• [ASSIGNMENT]
Without any alteration, retype the records that appear below.
- - - - -
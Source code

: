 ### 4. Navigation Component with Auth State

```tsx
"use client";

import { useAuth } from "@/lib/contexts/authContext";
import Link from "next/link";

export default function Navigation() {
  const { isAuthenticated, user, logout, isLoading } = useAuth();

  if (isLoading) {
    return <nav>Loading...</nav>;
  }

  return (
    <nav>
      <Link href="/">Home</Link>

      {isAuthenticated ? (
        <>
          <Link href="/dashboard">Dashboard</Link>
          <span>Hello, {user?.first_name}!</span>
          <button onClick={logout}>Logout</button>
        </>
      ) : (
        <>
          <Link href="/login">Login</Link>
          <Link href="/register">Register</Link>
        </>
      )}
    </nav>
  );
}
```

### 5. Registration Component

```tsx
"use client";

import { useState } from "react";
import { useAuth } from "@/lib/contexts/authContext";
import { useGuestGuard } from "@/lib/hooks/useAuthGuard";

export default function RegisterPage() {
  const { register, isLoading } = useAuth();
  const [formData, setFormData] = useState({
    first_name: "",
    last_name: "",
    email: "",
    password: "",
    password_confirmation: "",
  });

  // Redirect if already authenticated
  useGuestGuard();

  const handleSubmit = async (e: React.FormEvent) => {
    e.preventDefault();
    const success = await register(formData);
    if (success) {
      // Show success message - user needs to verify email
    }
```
- - - - -
• [ANSWER FOR THIS EXERCISE]
Source code

: ### 4. Navigation Component with Auth State

```tsx
"use client";

import { useAuth } from "@/lib/contexts/authContext";
import Link from "next/link";

export default function Navigation() {
  const { isAuthenticated, user, logout, isLoading } = useAuth();

  if (isLoading) {
    return <nav>Loading...</nav>;
  }

  return (
    <nav>
      <Link href="/">Home</Link>

      {isAuthenticated ? (
        <>
          <Link href="/dashboard">Dashboard</Link>
          <span>Hello, {user?.first_name}!</span>
          <button onClick={logout}>Logout</button>
        </>
      ) : (
        <>
          <Link href="/login">Login</Link>
          <Link href="/register">Register</Link>
        </>
      )}
    </nav>
  );
}
```

### 5. Registration Component

```tsx
"use client";

import { useState } from "react";
import { useAuth } from "@/lib/contexts/authContext";
import { useGuestGuard } from "@/lib/hooks/useAuthGuard";

export default function RegisterPage() {
  const { register, isLoading } = useAuth();
  const [formData, setFormData] = useState({
    first_name: "",
    last_name: "",
    email: "",
    password: "",
    password_confirmation: "",
  });

  // Redirect if already authenticated
  useGuestGuard();

  const handleSubmit = async (e: React.FormEvent) => {
    e.preventDefault();
    const success = await register(formData);
    if (success) {
      // Show success message - user needs to verify email
    }
```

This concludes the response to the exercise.